En el marco del recurso presentado por Silvia Bronchalo contra el archivo inicial de la causa y del posterior procedimiento por un presunto delito leve de vejaciones contra Rodolfo Sancho, COOL ha tenido acceso en exclusiva al vídeo del juicio celebrado el pasado mes de abril en los juzgados de Alcobendas.

Un procedimiento que se remonta a febrero de 2024, cuando Bronchalo denunció a su ex pareja por supuestos insultos y comentarios vejatorios en conversaciones privadas, entre ellos expresiones como «pirada» o «incapaz» y referencias a un supuesto trastorno de salud mental. La causa, que fue archivada inicialmente y posteriormente reabierta parcialmente, terminó reconducida a un delito leve centrado en un único mensaje de WhatsApp: «Eres bipolar. Y tiene tratamiento», una frase por la que finalmente Rodolfo Sancho fue absuelto al considerar la juez que no existía intención de humillar ni relevancia penal suficiente para constituir un delito.

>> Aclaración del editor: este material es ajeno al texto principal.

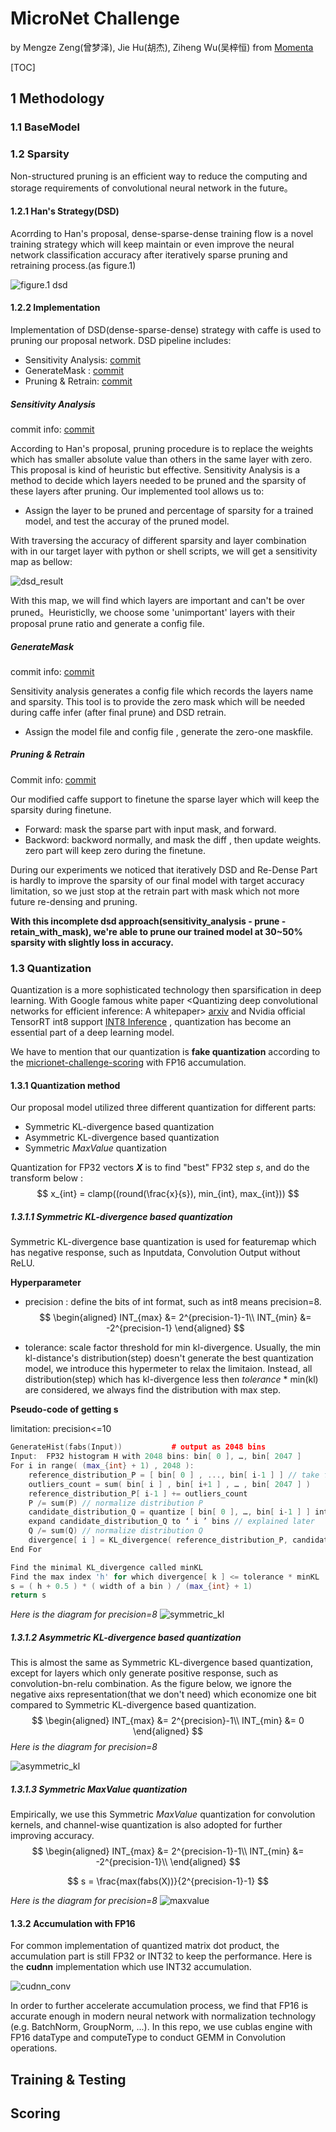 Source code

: # MicroNet Challenge

by Mengze Zeng(曾梦泽), Jie Hu(胡杰),  Ziheng Wu(吴梓恒) from [Momenta](https://www.momenta.ai/)

[TOC]



## 1 Methodology

### 1.1 BaseModel

### 1.2 Sparsity

Non-structured pruning is an efficient way to reduce the computing and storage requirements of convolutional neural network in the future。

#### 1.2.1 Han's Strategy(DSD)

Acorrding to Han's proposal, dense-sparse-dense training flow is a  novel training strategy which will keep maintain or even improve the neural network classification accuracy after iteratively sparse pruning and retraining process.(as figure.1)

![figure.1 dsd](figures/dsd.png)

#### 1.2.2 Implementation

Implementation of DSD(dense-sparse-dense) strategy with caffe is used to pruning our proposal network.  DSD pipeline includes:

- Sensitivity Analysis:  [commit](https://github.com/Zeitzmz/micronet-caffe/commit/d42e729e2232777b28eeb6446d7f7d2e58ea1d79)
- GenerateMask :        [commit](https://github.com/Zeitzmz/micronet-caffe/commit/f8303ac4b56bc74a832d35d8f69742345eb54c9e)
- Pruning & Retrain:    [commit](https://github.com/Zeitzmz/micronet-caffe/commit/f8303ac4b56bc74a832d35d8f69742345eb54c9e)

##### Sensitivity Analysis 

commit info: [commit](https://github.com/Zeitzmz/micronet-caffe/commit/d42e729e2232777b28eeb6446d7f7d2e58ea1d79)

According to Han's proposal, pruning procedure is to replace the weights which has smaller absolute value than others in the same layer with zero. This proposal is kind of heuristic but effective.   Sensitivity Analysis is a method to decide which layers needed to be pruned and the sparsity of these layers after pruning.  Our implemented tool allows us to:

- Assign the layer to be pruned and percentage of sparsity for a trained model, and test the accuray of the pruned model.

With traversing the accuracy of different sparsity and layer combination with in our target layer with python or shell scripts, we will get a sensitivity map as bellow:

![dsd_result](figures/dsd_result.png)

With this map, we will find which layers are important and can't be  over pruned。Heuristiclly, we choose some 'unimportant' layers with their proposal prune ratio  and generate a config file.

##### GenerateMask

commit info:  [commit](https://github.com/Zeitzmz/micronet-caffe/commit/f8303ac4b56bc74a832d35d8f69742345eb54c9e)

Sensitivity analysis generates a config file which records the layers name and sparsity. This tool is to provide the zero mask which will be needed during caffe infer (after final prune) and DSD retrain.

- Assign the model file and config file , generate the zero-one maskfile.

##### Pruning & Retrain

Commit info:  [commit](https://github.com/Zeitzmz/micronet-caffe/commit/f8303ac4b56bc74a832d35d8f69742345eb54c9e)

Our modified caffe support to finetune the sparse layer which will keep the sparsity during finetune.

- Forward: mask the sparse part with input mask, and forward.
- Backword:  backword normally, and mask the diff , then update weights. zero part will keep zero during the finetune. 

During  our experiments we noticed that iteratively DSD and Re-Dense Part is hardly to improve the sparsity of our final model with target accuracy limitation, so we just stop at the retrain part with mask which not more future re-densing and pruning.

**With this incomplete dsd approach(sensitivity_analysis - prune - retain_with_mask), we're able to prune our trained model at 30~50% sparsity with slightly loss in accuracy.** 

### 1.3 Quantization

Quantization is a more sophisticated technology then sparsification in deep learning. With Google famous white paper \<Quantizing deep convolutional networks for efficient inference: A whitepaper\> [arxiv](https://arxiv.org/pdf/1806.08342.pdf) and Nvidia official TensorRT int8 support [INT8 Inference](http://on-demand.gputechconf.com/gtc/2017/presentation/s7310-8-bit-inference-with-tensorrt.pdf) , quantization has become an essential part of a deep learning model.

We have to mention that our quantization is **fake quantization** according to the [micrionet-challenge-scoring](https://micronet-challenge.github.io/scoring_and_submission.html) with FP16 accumulation.

#### 1.3.1 Quantization method

Our proposal model utilized three different quantization for different parts:

- Symmetric KL-divergence based quantization
- Asymmetric KL-divergence based quantization
- Symmetric *MaxValue* quantization

Quantization for FP32 vectors ***X***  is to find "best" FP32 step *s*, and do the transform below :
$$
x_{int} = clamp((round(\frac{x}{s}), min_{int}, max_{int}))
$$

##### 1.3.1.1 Symmetric KL-divergence based quantization

 Symmetric KL-divergence base quantization is used for featuremap which has negative response, such as Inputdata, Convolution Output without ReLU.

**Hyperparameter**

- precision : define the bits of int format, such as int8 means precision=8.
  $$
  \begin{aligned}
  INT_{max} &= 2^{precision-1}-1\\
  INT_{min} &= -2^{precision-1}
  \end{aligned}
  $$
  
- tolerance:  scale factor threshold for min kl-divergence.  Usually, the min kl-distance's distribution(step) doesn't generate the best quantization model, we introduce this hypermeter to relax the limitaion. Instead, all distribution(step) which has kl-divergence  less then *tolerance* * min(kl) are considered, we always find the distribution with max step.

**Pseudo-code of getting s**

limitation: precision<=10

```c++
GenerateHist(fabs(Input))           # output as 2048 bins 
Input:  FP32 histogram H with 2048 bins: bin[ 0 ], …, bin[ 2047 ]
For i in range( (max_{int} + 1) , 2048 ):
    reference_distribution_P = [ bin[ 0 ] , ..., bin[ i-1 ] ] // take first ‘ i ‘ bins from H
    outliers_count = sum( bin[ i ] , bin[ i+1 ] , … , bin[ 2047 ] )
    reference_distribution_P[ i-1 ] += outliers_count
    P /= sum(P) // normalize distribution P
    candidate_distribution_Q = quantize [ bin[ 0 ], …, bin[ i-1 ] ] into 128 levels explained later
    expand candidate_distribution_Q to ‘ i ’ bins // explained later
    Q /= sum(Q) // normalize distribution Q
    divergence[ i ] = KL_divergence( reference_distribution_P, candidate_distribution_Q)
End For

Find the minimal KL_divergence called minKL
Find the max index 'h' for which divergence[ k ] <= tolerance * minKL 
s = ( h + 0.5 ) * ( width of a bin ) / (max_{int} + 1)
return s
```
*Here is the diagram for precision=8*
![symmetric_kl](figures/symmetric_kl.png)

##### 1.3.1.2 Asymmetric KL-divergence based quantization

This is almost the same as Symmetric KL-divergence based quantization, except  for layers which only generate positive response, such as convolution-bn-relu combination. As the figure below, we ignore the negative aixs representation(that we don't need) which economize one bit compared to Symmetric KL-divergence based quantization.
$$
\begin{aligned}
INT_{max} &= 2^{precision}-1\\
INT_{min} &= 0
\end{aligned}
$$
*Here is the diagram for precision=8*

![asymmetric_kl](figures/asymmetric_kl.png)



##### 1.3.1.3 Symmetric *MaxValue* quantization

Empirically, we use this Symmetric *MaxValue* quantization for convolution kernels, and channel-wise quantization is also adopted for further improving accuracy.
$$
\begin{aligned}
INT_{max} &= 2^{precision-1}-1\\
INT_{min} &= -2^{precision-1}\\
\end{aligned}
$$

$$
s = \frac{max(fabs(X))}{2^{precision-1}-1}
$$

*Here is the diagram for precision=8*
![maxvalue](figures/maxvalue.png)

#### 1.3.2 Accumulation with FP16

For common implementation of quantized matrix dot product, the accumulation part is still FP32 or INT32 to keep the performance.   Here is the **cudnn** implementation which use INT32 accumulation.

![cudnn_conv](figures/cudnn_conv.png)

In order to further accelerate accumulation process, we find that FP16 is accurate enough in modern neural network with normalization technology (e.g. BatchNorm, GroupNorm, ...). In this repo, we use cublas engine with FP16 dataType and computeType to conduct GEMM in Convolution operations.



## Training & Testing



## Scoring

Durante su declaración ante la jueza, Bronchalo abordó uno de los episodios más delicados del procedimiento: la supuesta conversación con su hijo Daniel Sancho, actualmente condenado en Tailandia por el asesinato del cirujano colombiano Edwin Arrieta. Preguntada en sala sobre si su hijo le habría exigido retirar la denuncia contra su padre, la madre fue tajante al confirmar ese extremo y relató una llamada especialmente tensa. «Mi hijo me llamó, después de que su padre le llamara una semana antes de comenzar el juicio en Tailandia, diciéndome que su padre le había dicho que yo le había demandado», explicó.

Silvia Bronchalo en el juzgado de Violencia sobre la Mujer número 1 de Alcobendas. (Foto: Europa Press)
Silvia Bronchalo en el juzgado de Violencia sobre la Mujer número 1 de Alcobendas. (Foto: Europa Press)

A partir de ahí, según su versión, la conversación derivó en una fuerte discusión. «Estaba muy enfadado. Me dijo que la tenía que retirar, que si no lo hacía me iban a destruir», aseguró Bronchalo ante la juez, insistiendo en que esa advertencia no se produjo en una sola ocasión.

«Eso fue lo que mi hijo… también me lo dijo en la sala de juicio en Tailandia», añadió, subrayando que el mensaje habría sido reiterado en distintos momentos del procedimiento. En su declaración, Bronchalo dejó entrever además que esas palabras del joven podrían estar condicionadas por la influencia o la versión trasladada previamente por Rodolfo Sancho, en un contexto de fuerte tensión familiar durante el proceso.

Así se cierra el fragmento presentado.